Data shown:

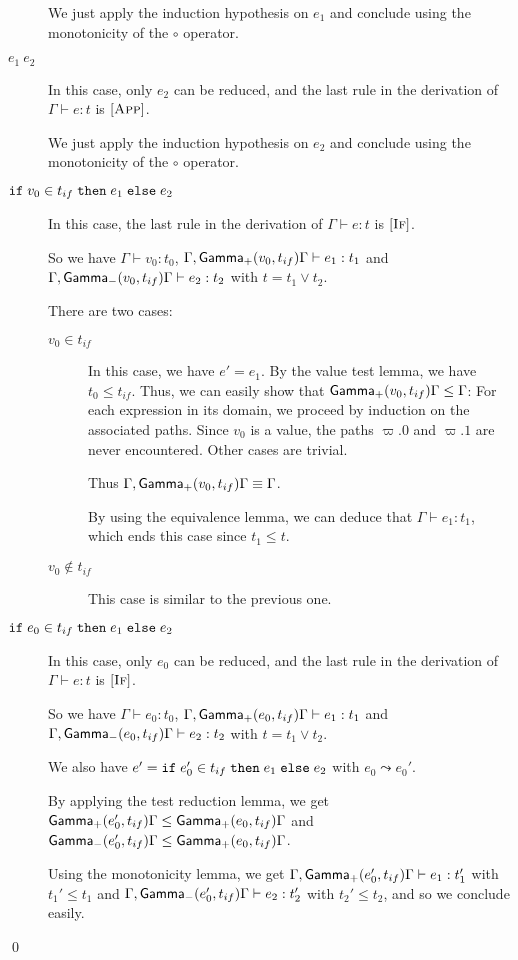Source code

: \documentclass[a4paper]{article}
\theoremstyle{definition}
\begin{document}
\begin{description}
          We just apply the induction hypothesis on $e_1$ and conclude using the monotonicity of the $\circ$ operator.
          \item[$e_1\ e_2$] In this case, only $e_2$ can be reduced, and the last rule in the derivation of $\Gamma \vdash e:t$ is $[\textsc{App}]$.
    
          We just apply the induction hypothesis on $e_2$ and conclude using the monotonicity of the $\circ$ operator.
          \item[$\texttt{if}\;v_0\in t_{if}\;\texttt{then}\;e_1\;\texttt{else}\;e_2$] In this case, the last rule in the derivation of $\Gamma \vdash e:t$ is $[\textsc{If}]$.
           
          So we have $\Gamma \vdash v_0 : t_0$, $\Gamma, \textsf{Gamma}_{+}(v_0,t_{if}) \Gamma\vdash e_1 : t_1$ and $\Gamma, \textsf{Gamma}_{-}(v_0,t_{if}) \Gamma\vdash e_2 : t_2$ with $t=t_1\vee t_2$.
    
          There are two cases:
          \begin{description}
            \item[$v_0 \in t_{if}$] In this case, we have $e'=e_1$.
            By the value test lemma, we have $t_0 \leq t_{if}$.
            Thus, we can easily show that $\textsf{Gamma}_{+}(v_0,t_{if}) \Gamma \leq \Gamma$:
            For each expression in its domain, we proceed by induction on the associated paths.
            Since $v_0$ is a value, the paths $\varpi.0$ and $\varpi.1$ are never encountered. Other cases are trivial.
    
            Thus $\Gamma, \textsf{Gamma}_{+}(v_0,t_{if}) \Gamma \equiv \Gamma$.
    
            By using the equivalence lemma, we can deduce that $\Gamma \vdash e_1 : t_1$, which ends this case since $t_1 \leq t$.
            \item[$v_0 \not\in t_{if}$] This case is similar to the previous one.
          \end{description}
            
          \item[$\texttt{if}\;e_0\in t_{if}\;\texttt{then}\;e_1\;\texttt{else}\;e_2$] In this case, only $e_0$ can be reduced, and the last rule in the derivation of $\Gamma \vdash e:t$ is $[\textsc{If}]$.
          
          So we have $\Gamma \vdash e_0 : t_0$, $\Gamma, \textsf{Gamma}_{+}(e_0,t_{if}) \Gamma\vdash e_1 : t_1$ and $\Gamma, \textsf{Gamma}_{-}(e_0,t_{if}) \Gamma\vdash e_2 : t_2$ with $t=t_1\vee t_2$.
          
          We also have $e'=\texttt{if}\;e_0'\in t_{if}\;\texttt{then}\;e_1\;\texttt{else}\;e_2$ with $e_0\leadsto e_0'$.
    
          By applying the test reduction lemma, we get $\textsf{Gamma}_{+}(e_0',t_{if}) \Gamma \leq \textsf{Gamma}_{+}(e_0,t_{if}) \Gamma$ and
          $\textsf{Gamma}_{-}(e_0',t_{if}) \Gamma \leq \textsf{Gamma}_{+}(e_0,t_{if}) \Gamma$.
    
          Using the monotonicity lemma, we get $\Gamma, \textsf{Gamma}_{+}(e_0',t_{if}) \Gamma\vdash e_1 : t_1'$ with $t_1'\leq t_1$
          and $\Gamma, \textsf{Gamma}_{-}(e_0',t_{if}) \Gamma\vdash e_2 : t_2'$ with $t_2'\leq t_2$, and so we conclude easily.
        \end{description}
    
        \qed
\end{document}
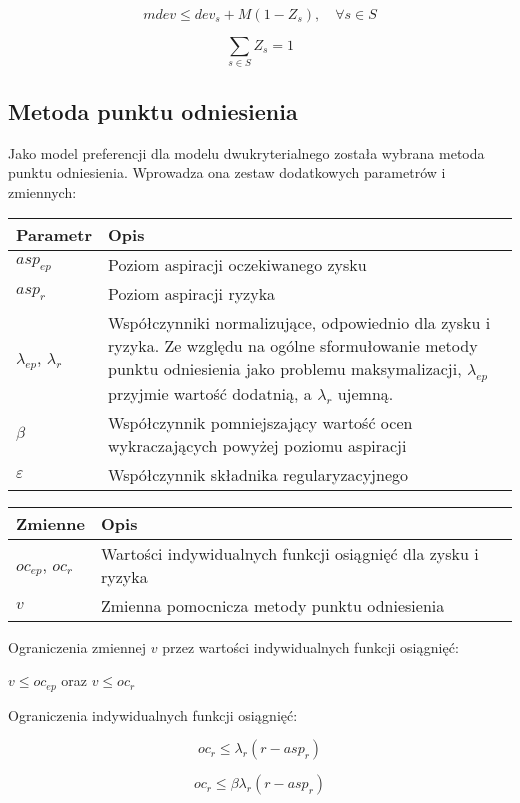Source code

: \documentclass[12pt]{article}
\begin{document}
$$mdev \leqslant dev_s + M(1 - Z_s), \quad \forall s \in S$$

$$\sum_{s \in S} Z_s = 1$$

\subsection{Metoda punktu odniesienia}

Jako model preferencji dla modelu dwukryterialnego została wybrana metoda punktu odniesienia. Wprowadza ona zestaw dodatkowych parametrów i zmiennych:

\begin{table}[h!]
\centering
\begin{tabular}{|l|p{10cm}|}
\hline
Parametr & Opis \\
\hline
$asp_{ep}$ & Poziom aspiracji oczekiwanego zysku \\
\hline
$asp_r$ & Poziom aspiracji ryzyka \\
\hline
$\lambda_{ep}$, $\lambda_r$ & Współczynniki normalizujące, odpowiednio dla zysku i ryzyka. Ze względu na ogólne sformułowanie metody punktu odniesienia jako problemu maksymalizacji, $\lambda_{ep}$ przyjmie wartość dodatnią, a $\lambda_r$ ujemną. \\
\hline
$\beta$ & Współczynnik pomniejszający wartość ocen wykraczających powyżej poziomu aspiracji \\
\hline
$\varepsilon$ & Współczynnik składnika regularyzacyjnego \\
\hline
\end{tabular}

\begin{tabular}{|l|l|}
\hline
Zmienne & Opis \\
\hline
$oc_{ep}$, $oc_r$ & Wartości indywidualnych funkcji osiągnięć dla zysku i ryzyka \\
\hline
$v$ & Zmienna pomocnicza metody punktu odniesienia \\
\hline
\end{tabular}
\end{table}

Ograniczenia zmiennej $v$ przez wartości indywidualnych funkcji osiągnięć:

$v \leq oc_{ep}$ oraz $v \leq oc_r$

Ograniczenia indywidualnych funkcji osiągnięć:

$$oc_r \leqslant \lambda_r (r - asp_r)$$

$$oc_r \leqslant \beta \lambda_r (r - asp_r)$$
\end{document}
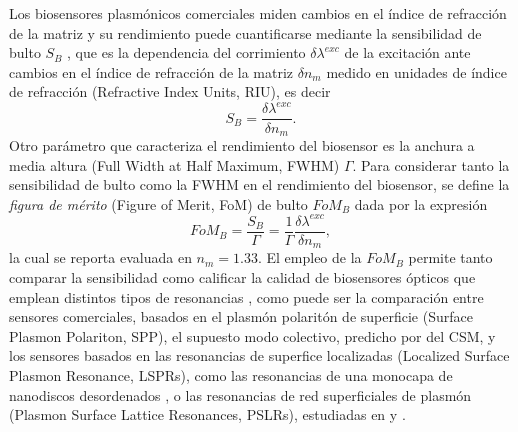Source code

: Los biosensores plasmónicos comerciales miden cambios en el índice de refracción de la matriz y su rendimiento puede cuantificarse mediante la sensibilidad de bulto $S_B$ \cite{estevez2014trends,svedendahl2009refractometric}, que es la dependencia del corrimiento $\delta \lambda^{exc}$ de la excitación ante cambios en el índice de refracción de la matriz $\delta n_m$ medido en unidades de índice de refracción (Refractive Index Units, RIU), es decir
%
	\begin{equation}
	S_B = \frac{\delta \lambda^{exc}}{\delta n_m}.
	\label{eq:SBulk}
	\end{equation}
%
Otro parámetro que caracteriza el rendimiento del biosensor es la anchura a media altura (Full Width at Half Maximum, FWHM) $\Gamma$. Para considerar tanto la sensibilidad de bulto como la FWHM en el rendimiento del biosensor, se define la \emph{figura de mérito} (Figure of Merit, FoM) de bulto  $\textit{FoM}_B$ dada por la expresión
%
	\begin{equation}
	\textit{FoM}_B = \frac{S_B}{\Gamma}
			=\frac{1}{\Gamma}\frac{\delta \lambda^{exc}}{\delta n_m},
	\label{eq:FoM}
	\end{equation}
%
la cual se reporta evaluada en $n_m=1.33$. El empleo de la $\textit{FoM}_B$ permite tanto comparar la sensibilidad como calificar la calidad de biosensores ópticos que emplean distintos tipos de resonancias \cite{danilov2018ultra,svedendahl2009refractometric}, como puede ser la comparación entre sensores comerciales, basados en el plasmón polaritón de superficie (Surface Plasmon Polariton, SPP), el supuesto modo colectivo, predicho por del CSM, y los sensores basados en las resonancias de superfice localizadas (Localized Surface Plasmon Resonance, LSPRs), como las resonancias de una monocapa de nanodiscos desordenados \cite{svedendahl2009refractometric}, o las resonancias de red superficiales de plasmón (Plasmon Surface Lattice Resonances, PSLRs), estudiadas en \cite{kabashin2009plasmonic} y \cite{danilov2018ultra}.


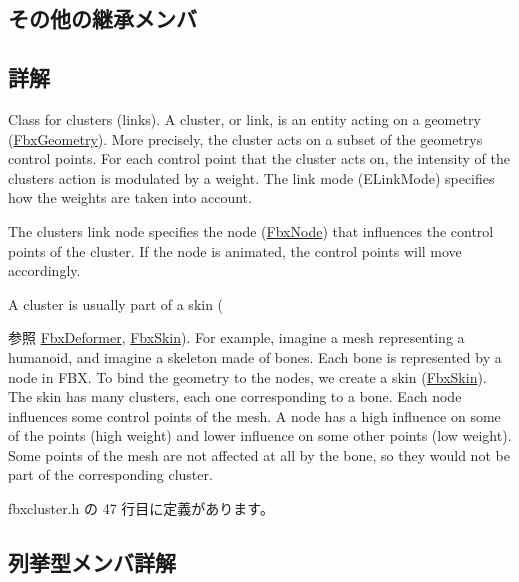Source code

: \subsection*{その他の継承メンバ}


\subsection{詳解}
Class for clusters (links). A cluster, or link, is an entity acting on a geometry (\hyperlink{class_fbx_geometry}{Fbx\+Geometry}). More precisely, the cluster acts on a subset of the geometry\textquotesingle{}s control points. For each control point that the cluster acts on, the intensity of the cluster\textquotesingle{}s action is modulated by a weight. The link mode (E\+Link\+Mode) specifies how the weights are taken into account.

The cluster\textquotesingle{}s link node specifies the node (\hyperlink{class_fbx_node}{Fbx\+Node}) that influences the control points of the cluster. If the node is animated, the control points will move accordingly.

A cluster is usually part of a skin (\begin{DoxySeeAlso}{参照}
\hyperlink{class_fbx_deformer}{Fbx\+Deformer}, \hyperlink{class_fbx_skin}{Fbx\+Skin}). For example, imagine a mesh representing a humanoid, and imagine a skeleton made of bones. Each bone is represented by a node in F\+BX. To bind the geometry to the nodes, we create a skin (\hyperlink{class_fbx_skin}{Fbx\+Skin}). The skin has many clusters, each one corresponding to a bone. Each node influences some control points of the mesh. A node has a high influence on some of the points (high weight) and lower influence on some other points (low weight). Some points of the mesh are not affected at all by the bone, so they would not be part of the corresponding cluster. 
\end{DoxySeeAlso}


 fbxcluster.\+h の 47 行目に定義があります。



\subsection{列挙型メンバ詳解}
\mbox{\label{class_fbx_cluster_aaa2afaedfd33eda65c46bb5a3d04dab0}} 
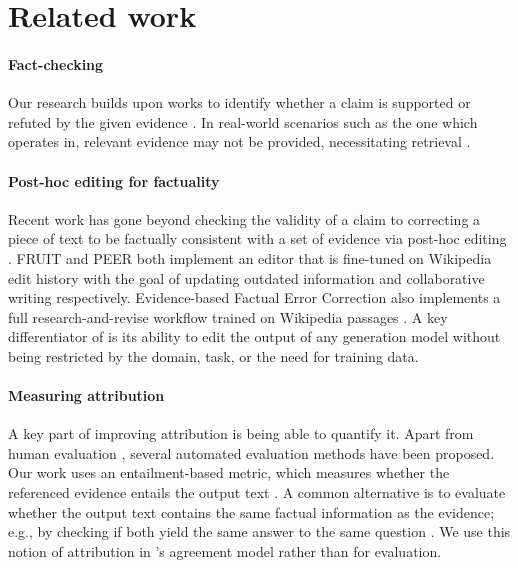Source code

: \section{Related work}\label{section:related}

\paragraph{Fact-checking}
Our research builds upon works to identify whether a claim is supported or refuted by the given evidence \cite{thorne2018fever, wang2017liar, karadzhov2017fully, augenstein2019multifc, wadden2020fact}. In real-world scenarios such as the one which \approach{} operates in, relevant evidence may not be provided, necessitating retrieval \cite{fan2020generating,piktus2021web}.

\paragraph{Post-hoc editing for factuality}
Recent work has gone beyond checking the validity of a claim to correcting a piece of text to be factually consistent with a set of evidence via post-hoc editing \cite{shah2020automatic,thorne2021evidence,schuster2021get, Balachandran2022CorrectingDF, Cao2020FactualEC, Iso2020FactbasedTE}.
FRUIT \cite{LoganIV2022FRUIT} and PEER \cite{Schick2022PEER} both implement an editor that is fine-tuned on Wikipedia edit history with the goal of updating outdated information and collaborative writing respectively.
Evidence-based Factual Error Correction \cite[EFEC;][]{thorne2021evidence} also implements a full research-and-revise workflow trained on Wikipedia passages \cite{thorne2018fever}.
A key differentiator of \approach{} is its ability to edit the output of any generation model without being restricted by the domain, task, or the need for training data.

\paragraph{Measuring attribution}
A key part of improving attribution is being able to quantify it.
Apart from human evaluation \cite{Rashkin2021AIS},
several automated evaluation methods have been proposed.
Our work uses an entailment-based metric,
which measures whether the referenced evidence entails the output text \cite{Bohnet2022AttributedQA, Kryscinski2020EvaluatingTF,Goyal2021AnnotatingAM}.
A common alternative is to evaluate whether the output text contains the same factual information as the evidence; e.g., by checking if both yield the same answer to the same question \cite{Wang2020AskingAA}. We use this notion of attribution in \approach{}'s agreement model rather than for evaluation. 

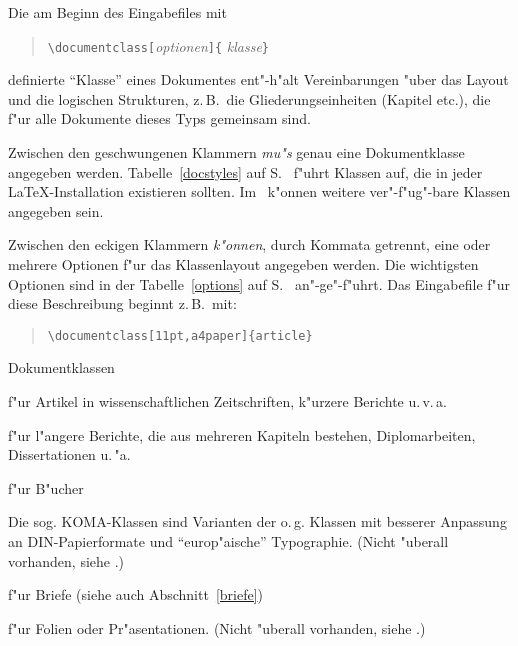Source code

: Die am Beginn des Eingabefiles  mit
\begin{verse}
\verb|\documentclass[|\textit{optionen}\verb|]{|%
  \textit{klasse}\verb|}|
\end{verse}
definierte "`Klasse"' eines Dokumentes ent"-h"alt 
Vereinbarungen "uber 
das Layout und die logischen Strukturen, z.\,B.\ die 
Gliederungseinheiten (Kapitel etc.\@), 
die f"ur alle Dokumente dieses Typs gemeinsam sind.

Zwischen den geschwungenen Klammern \emph{mu"s} genau eine Dokumentklasse
angegeben werden.  Tabelle~\ref{docstyles} auf S.~\pageref{docstyles}
f"uhrt Klassen auf,
die in jeder \LaTeX-Installation existieren sollten.  
Im \local\ k"onnen weitere ver"-f"ug"-bare 
Klassen angegeben sein.  
 
Zwischen den eckigen Klammern \emph{k"onnen}, durch Kommata getrennt, 
eine oder mehrere Optionen f"ur das Klassenlayout
angegeben werden. Die wichtigsten Optionen sind in der 
Tabelle~\ref{options} auf S.~\pageref{options} an"-ge"-f"uhrt.
Das Eingabefile f"ur diese Beschreibung beginnt z.\,B.\ mit:
\begin{verse}
\verb|\documentclass[11pt,a4paper]{article}|
\end{verse}

\begin{table}[hbpt]
\caption{Dokumentklassen} \label{docstyles}
\oben{11cm}
\begin{ttdescription}%
\item [article] f"ur Artikel in wissenschaftlichen Zeitschriften,
  k"ur\-ze\-re Berichte u.\,v.\,a.
 
\item [report] f"ur l"angere Berichte, die aus mehreren Kapiteln
  bestehen, Diplomarbeiten, Dissertationen u.\,"a.
 
\item [book] f"ur B"ucher

\item[scrartcl, scrreprt, scrbook]\quad Die sog. KOMA-Klassen 
sind Varianten der o.\,g. Klassen
mit besserer Anpassung an DIN-Papierformate und "`euro\-p"aische"'
Typographie. 
(Nicht "uberall vorhanden, siehe \local.)


\item [letter] f"ur Briefe (siehe auch Abschnitt~\ref{briefe})

\item [foils] f"ur Folien oder Pr"asentationen.
(Nicht "uberall vorhanden, siehe \local.)
  
\end{ttdescription}
\unten
\end{table}


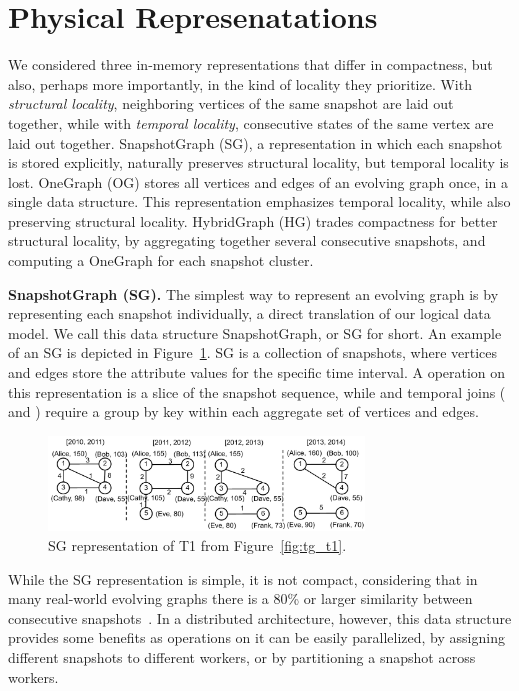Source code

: \section{Physical Represenatations}
\label{sec:physical}

We considered three in-memory \tg representations that differ in
compactness, but also, perhaps more importantly, in the kind of
locality they prioritize. With {\em structural locality}, neighboring
vertices of the same snapshot are laid out together, while with {\em
  temporal locality}, consecutive states of the same vertex are laid
out together.  SnapshotGraph (SG), a representation in which each
snapshot is stored explicitly, naturally preserves structural
locality, but temporal locality is lost. OneGraph (OG) stores all
vertices and edges of an evolving graph once, in a single data
structure.  This representation emphasizes temporal locality, while
also preserving structural locality.  HybridGraph (HG) trades
compactness for better structural locality, by aggregating together
several consecutive snapshots, and computing a OneGraph for each
snapshot cluster.

{\bf SnapshotGraph (SG).} The simplest way to represent an evolving
graph is by representing each snapshot individually, a direct
translation of our logical data model.  We call this data structure
SnapshotGraph, or SG for short. An example of an SG is depicted in
Figure~\ref{fig:sgp}.  SG is a collection of snapshots, where vertices
and edges store the attribute values for the specific time interval.
A  operation on this representation is a slice of the
snapshot sequence, while  and temporal joins
( and ) require a group by key within each
aggregate set of vertices and edges.

\begin{figure}[t!]
\includegraphics[width=3.3in]{figs/sgp.pdf}
\caption{SG representation of T1 from Figure~\ref{fig:tg_t1}.}
\label{fig:sgp}
\end{figure}

While the SG representation is simple, it is not compact, considering
that in many real-world evolving graphs there is a 80\% or larger
similarity between consecutive
snapshots~\cite{DBLP:journals/tos/MiaoHLWYZPCC15}.  In a distributed
architecture, however, this data structure provides some benefits as
operations on it can be easily parallelized, by assigning different
snapshots to different workers, or by partitioning a snapshot across
workers.  

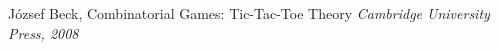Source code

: \begin{thebibliography}{9}


József Beck, Combinatorial Games: Tic-Tac-Toe Theory
\emph{Cambridge University Press, 2008}

\end{thebibliography}
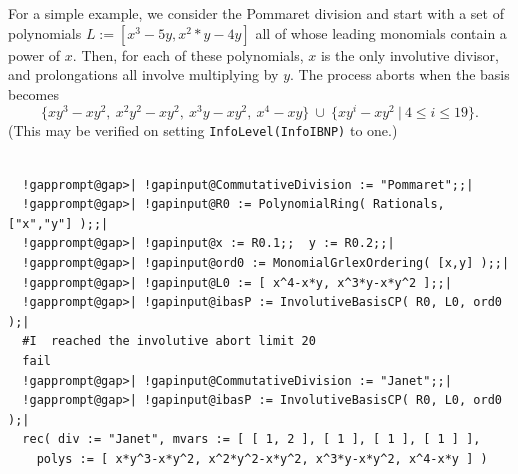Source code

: \documentclass[a4paper,11pt]{report}
\begin{document}
{{{ For a simple example, we consider the Pommaret division and start with a set
of polynomials $L := [ x^3-5y, x^2*y-4y]$ all of whose leading monomials contain a power of $x$. Then, for each of these polynomials, $x$ is the only involutive divisor, and prolongations all involve multiplying by $y$. The process aborts when the basis becomes 
\[ \{ xy^3-xy^2,~ x^2y^2-xy^2,~ x^3y-xy^2,~ x^4-xy \} ~\cup~ \{ xy^i-xy^2 ~|~ 4
\leqslant i \leqslant 19 \}. \]
 (This may be verified on setting \texttt{InfoLevel(InfoIBNP)} to one.) 
\begin{Verbatim}[commandchars=!@|,fontsize=\small,frame=single,label=Example]
  
  !gapprompt@gap>| !gapinput@CommutativeDivision := "Pommaret";;|
  !gapprompt@gap>| !gapinput@R0 := PolynomialRing( Rationals, ["x","y"] );;|
  !gapprompt@gap>| !gapinput@x := R0.1;;  y := R0.2;;|
  !gapprompt@gap>| !gapinput@ord0 := MonomialGrlexOrdering( [x,y] );;|
  !gapprompt@gap>| !gapinput@L0 := [ x^4-x*y, x^3*y-x*y^2 ];;|
  !gapprompt@gap>| !gapinput@ibasP := InvolutiveBasisCP( R0, L0, ord0 );|
  #I  reached the involutive abort limit 20
  fail
  !gapprompt@gap>| !gapinput@CommutativeDivision := "Janet";;|
  !gapprompt@gap>| !gapinput@ibasP := InvolutiveBasisCP( R0, L0, ord0 );|
  rec( div := "Janet", mvars := [ [ 1, 2 ], [ 1 ], [ 1 ], [ 1 ] ], 
    polys := [ x*y^3-x*y^2, x^2*y^2-x*y^2, x^3*y-x*y^2, x^4-x*y ] )
  
\end{Verbatim}
 }

 
}}
\end{document}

Assigned task: Bring together all lines in the records where the word "only" is found.

Response:
          \item[$e_1\ e_2$] In this case, only $e_2$ can be reduced, and the last rule in the derivation of $\Gamma \vdash e:t$ is $[\textsc{App}]$.
          \item[$\texttt{if}\;e_0\in t_{if}\;\texttt{then}\;e_1\;\texttt{else}\;e_2$] In this case, only $e_0$ can be reduced, and the last rule in the derivation of $\Gamma \vdash e:t$ is $[\textsc{If}]$.
of polynomials $L := [ x^3-5y, x^2*y-4y]$ all of whose leading monomials contain a power of $x$. Then, for each of these polynomials, $x$ is the only involutive divisor, and prolongations all involve multiplying by $y$. The process aborts when the basis becomes 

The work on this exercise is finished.